This blog post is in remembrance of my Daddy, Warren Vanscoy, who passed away this week at age 98. Posted January 27, 2021

Thank you to the relative . . not sure which one . . who provided the above picture from the family reunion.

Daddy is the first person I ever heard say "old age is not for sissies"! (Now I understand.)

When he worked at the phone company and there was a problem . . the operators who called were so glad he was the one who was 'on call'. He took down their information and moved on in stride plus didn't get upset and yell. He didn't talk a lot, but when he did, it was definitely worth listening to.

He always had a quiet even temperament until the very last when dementia set in. Then he could be 'testy'. My stepmother took exceptionally good care of him. She was somewhat younger than Daddy and he told me himself "I'm going first this time". He meant my stepmother would outlive him. My mother died at age 50. Then his 2nd wife who was remarkable in many ways also died.

I never heard the words "shut up!" come out of his mouth. A few times when my two siblings (April and Doug) and I were in the back seat of the car and being too loud, he would say "dry up!" I would then proceed to make myself smaller and whisper "shrivel / shrivel / shrivel".

When we kids wanted to know the amount of something, he would say "steen" for the answer. If we asked him where he was going, he would say "to see a man about a horse". He was also heard to say "when I say jump, don't say why / ask how high!"

He came to know Jesus as a young man crossing the ocean for his military service in WWII. With time on his hands, he read through the Bible and became a believer.

Mary and Joseph bring the Christ child to the temple. Simeon recognizes Him with the help of the precious Holy Spirit. Simeon was elderly, but we don't know his actual age.

Speaking of the Bible, there is an elderly man, Simeon, in the New Testament Luke 2:21-35. Joseph and Mary brought baby Jesus to the temple in Jerusalem. The purpose was to present Him to God. At the temple door was Simeon. The Holy Spirit had promised Simeon that he would see the Lord's Christ before he died. Others may have given up, but not Simeon. All his life he had waited for this moment. Simeon took the infant in his arms and praised God. The parents marveled at his words as he prophesied about the child. Simeon foretold that the thoughts of many hearts would be revealed.

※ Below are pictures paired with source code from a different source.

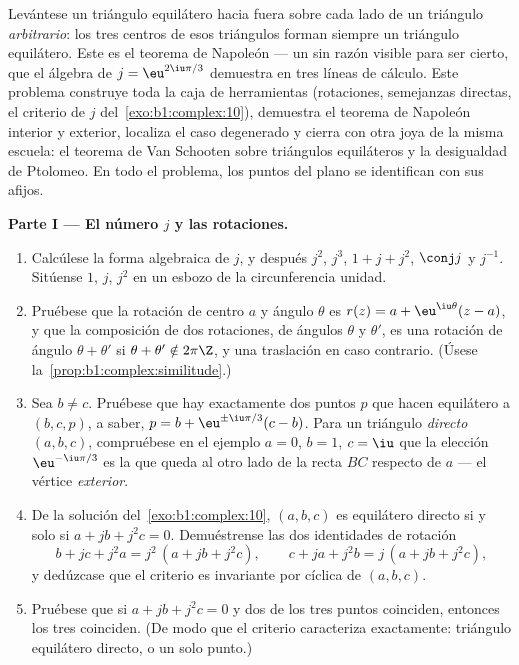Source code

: \begin{problem}\label{pb:b1:complex:1}
Levántese un triángulo equilátero hacia fuera sobre cada lado de un
triángulo \emph{arbitrario}: los tres centros de esos triángulos forman
siempre un triángulo equilátero. Este es el teorema de
Napoleón --- un  sin razón visible
para ser cierto, que el álgebra de $j = \eu^{2\iu\pi/3}$ demuestra en
tres líneas de cálculo. Este problema construye toda la caja de
herramientas (rotaciones, semejanzas directas, el criterio de $j$
del~\cref{exo:b1:complex:10}), demuestra el teorema de Napoleón interior
y exterior, localiza el caso degenerado y cierra con otra joya de la
misma escuela: el teorema de Van Schooten sobre triángulos equiláteros
y la desigualdad de Ptolomeo. En todo el problema, los puntos del plano
se identifican con sus afijos.

\medskip
\noindent\textbf{Parte I --- El número $j$ y las rotaciones.}
\begin{enumerate}
  \item Calcúlese la forma algebraica de $j$, y después $j^2$, $j^3$,
        $1 + j + j^2$, $\conj j$ y $j^{-1}$. Sitúense $1$, $j$, $j^2$
        en un esbozo de la circunferencia unidad.
  \item Pruébese que la rotación de centro $a$ y ángulo $\theta$ es
        $r(z) = a + \eu^{\iu\theta}(z - a)$, y que la composición de
        dos rotaciones, de ángulos $\theta$ y $\theta'$, es una
        rotación de ángulo $\theta + \theta'$ si $\theta + \theta'
        \notin 2\pi\Z$, y una traslación en caso contrario. (Úsese
        la~\cref{prop:b1:complex:similitude}.)
  \item Sea $b \neq c$. Pruébese que hay exactamente dos puntos $p$
        que hacen equilátero a $(b, c, p)$, a saber, $p = b +
        \eu^{\pm\iu\pi/3}(c - b)$. Para un triángulo \emph{directo}
        $(a, b, c)$, compruébese en el ejemplo $a = 0$, $b = 1$, $c =
        \iu$ que la elección $\eu^{-\iu\pi/3}$ es la que queda al otro
        lado de la recta $BC$ respecto de $a$ --- el vértice
        \emph{exterior}.
  \item De la solución del~\cref{exo:b1:complex:10}, $(a, b, c)$ es
        equilátero directo si y solo si $a + jb + j^2c = 0$.
        Demuéstrense las dos identidades de rotación
        \[
        b + jc + j^2a = j^2\,(a + jb + j^2c),
        \qquad
        c + ja + j^2b = j\,(a + jb + j^2c),
        \]
        y dedúzcase que el criterio es invariante por 
        cíclica de $(a, b, c)$.
  \item Pruébese que si $a + jb + j^2c = 0$ y dos de los tres puntos
        coinciden, entonces los tres coinciden. (De modo que el
        criterio caracteriza exactamente: triángulo equilátero
        directo, o un solo punto.)
\end{enumerate}


\end{problem}
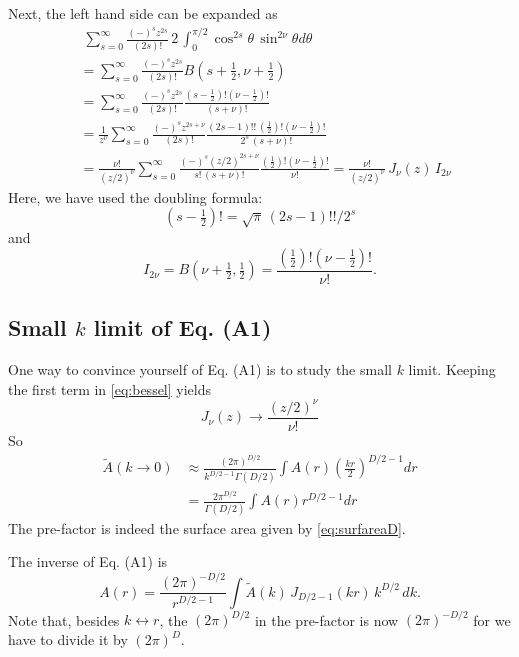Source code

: \documentclass[preprint]{revtex4-1}
\numberwithin{equation}{subsection}
\numberwithin{table}{section}
\begin{document}
Next, the left hand side can be expanded as
%
\begin{align*}
& \;
  \sum_{s = 0}^\infty
  \frac{ (-)^s z^{2s} } { (2s)! }
  \,
  2 \, \int_0^{\pi/2} \cos^{2s} \theta \, \sin^{2\nu} \theta d \theta
  \\
&=
  \sum_{s = 0}^\infty
  \frac{ (-)^s z^{2s} } { (2s)! }
  B(s+\tfrac 1 2, \nu + \tfrac 1 2)
  \\
&=
  \sum_{s = 0}^\infty
  \frac{ (-)^s z^{2s} } { (2s)! }
  \frac{ (s-\tfrac 1 2)! (\nu - \tfrac 1 2)! }
       {  (s + \nu)!    }
  \\
&=
  \frac{1}{z^\nu}
  \sum_{s = 0}^\infty
  \frac{ (-)^s z^{2s + \nu} } { (2s)! }
  \frac{ (2s-1)!! \, (\tfrac 1 2)! (\nu - \tfrac 1 2)! }
      { 2^s \, (s + \nu)!    }
\\
&=
  \frac{\nu!}{(z/2)^\nu}
  \sum_{s = 0}^\infty
  \frac{ (-)^s (z/2)^{2s + \nu} } { s! \, (s + \nu)! }
  \frac{ (\tfrac 1 2)! (\nu - \tfrac 1 2)! }
       { \nu!    }
=
\frac{\nu!}{(z/2)^\nu} \, J_\nu(z) \, I_{2\nu}
\end{align*}
Here, we have used the doubling formula:
\begin{equation}
  (s - \tfrac 1 2)! = \sqrt\pi \, (2 s - 1)!! / 2^s
\end{equation}
and
\[
  I_{2\nu}
=
B(\nu + \tfrac{1}{2}, \tfrac{1}{2})
=
\frac{ (\tfrac 1 2)! (\nu - \tfrac 1 2)! }
       { \nu!    }.
\]



\subsection{Small $k$ limit of Eq. (A1)}



One way to convince yourself of Eq. (A1) is to study the small $k$ limit.
%
Keeping the first term in \eqref{eq:bessel} yields
\[
  J_\nu(z) \rightarrow \frac{ (z/2)^\nu }{ \nu! }
\]
So
%
\begin{align*}
\tilde A(k \rightarrow 0)
&\approx
\frac{ (2 \pi)^{D/2} } { k^{D/2 - 1} \Gamma(D/2) }
\int A(r) \left( \frac{k r}{2} \right)^{D/2 - 1} dr \\
&=
\frac{ 2 \pi^{D/2} } { \Gamma(D/2) }
\int A(r) r^{D/2 - 1} dr
\end{align*}
%
The pre-factor is indeed the surface area
given by \eqref{eq:surfareaD}.


The inverse of Eq. (A1) is
\begin{equation}
A(r)
=
\frac{ (2\pi)^{-D/2} } { r^{D/2 - 1} }
\int \tilde{A}(k) \, J_{D/2-1}(kr) \, k^{D/2} \, dk.
\label{eq:invftsphr}
\end{equation}
Note that, besides $k \leftrightarrow r$,
the $(2\pi)^{D/2}$ in the pre-factor is now $(2\pi)^{-D/2}$
for we have to divide it by $(2\pi)^D$.
\end{document}

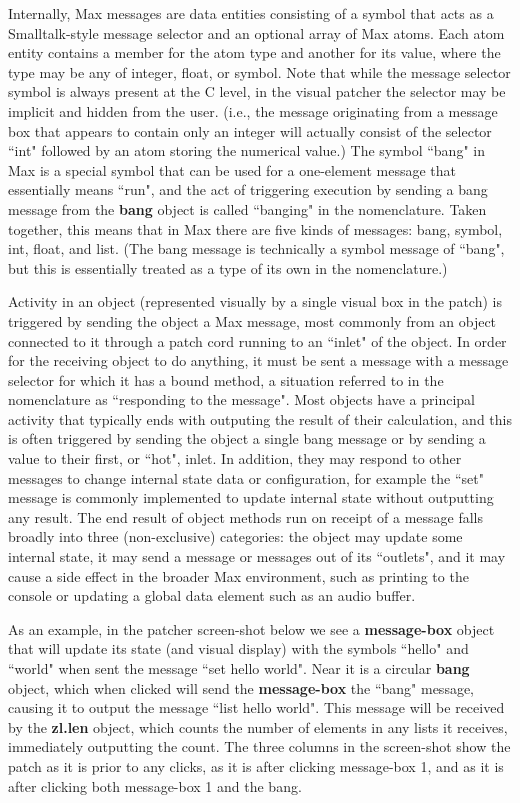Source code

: \documentclass[acmsmall]{acmart}
\begin{document}
Internally, Max messages are data entities consisting of a symbol that acts
as a Smalltalk-style message selector and an optional array of Max atoms. 
Each atom entity contains a member for the atom type and another for its value, 
where the type may be any of integer, float, or symbol. 
Note that while the message selector symbol is always present at the C level,
in the visual patcher the selector may be implicit and hidden from the user. 
(i.e., the message originating from a message box that appears to contain only an integer
will actually consist of the selector ``int" followed by an atom storing the numerical value.)
The symbol ``bang" in Max is a special symbol that can be used for a one-element message 
that essentially means ``run", and the act of triggering execution by sending a bang
message from the \textbf{bang} object is called ``banging" in the nomenclature.
Taken together, this means that in Max there are five kinds of messages: 
bang, symbol, int, float, and list. (The bang message is technically a symbol message
of ``bang", but this is essentially treated as a type of its own in the nomenclature.) 

Activity in an object (represented visually by a single visual box in the patch) is triggered
by sending the object a Max message, most commonly from an object connected to it
through a patch cord running to an ``inlet" of the object. 
In order for the receiving object to do anything, it must 
be sent a message with a message selector for which it has a bound method,
a situation referred to in the nomenclature as ``responding to the message". Most objects
have a principal activity that typically ends with outputing the result of their calculation, and this is
often triggered by sending the object a single bang message or by sending a value to 
their first, or ``hot", inlet. In addition, they may respond to other messages to change internal state
data or configuration, for example the ``set" message is commonly implemented to update internal
state without outputting any result. The end result of object methods run on receipt of a message falls broadly
into three (non-exclusive) categories: the object may update some internal state, it may send a
message or messages out of its ``outlets", and it may cause a side effect in the broader
Max environment, such as printing to the console or updating a global data element such as
an audio buffer.

As an example, in the patcher screen-shot below we see a \textbf{message-box} object that will update
its state (and visual display) with the symbols ``hello" and ``world" when sent the message 
``set hello world". Near it is a circular \textbf{bang} object, which when clicked will send the
\textbf{message-box} the ``bang" message, causing it to output the message ``list hello world".
This message will be received by the \textbf{zl.len} object, which counts the number of elements 
in any lists it receives, immediately outputting the count. The three columns in the screen-shot
show the patch as it is prior to any clicks, as it is after clicking message-box 1,
and as it is after clicking both message-box 1 and the bang.
\end{document}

Simeon knew he could now die in peace because he had seen the Consolation of Israel. He could die now. In his own arms, he had held Christ, the Lord.

Civil War cannon @ Antietam Sharpsburg Battlefield in Maryland

The Battle Hymn of the Republic was Daddy's favorite. He wanted it to be sung at his funeral. He even wrote out his own obituary many years ago.


"The Battle Hymn of the Republic" was written by Julia Ward Howe, a leader in Women's rights and an ardent foe of slavery. Julia and her husband were both crusaders for political and moral issues of the day. In 1861, during the darkest days of the Civil War, the Howes visited Washington, and Julia toured a nearby Union Army Camp on the Potomac in Virginia. There she heard soldiers singing a tribute to John Brown, who had been hanged in 1859 for attempting to lead an insurrection of slaves at Harper's Ferry:

"John Brown's Body Lies a-mold'ring in the Grave."

The music was rousing, but the words needed improvement. Julia's pastor, who accompanied her, asked her to consider writing new and better verses. That night, after the Howes retired to their room at the Willard Hotel, the words came. Julia gave her song to a friend who worked at The Atlantic Monthly. The magazine published it in February, 1862, sending her a check for five dollars.

Julia was irrepressible. When she was ninety, she wrote a friend about the "good work which I have yet to do . . she died October 17, 1910 at age 91.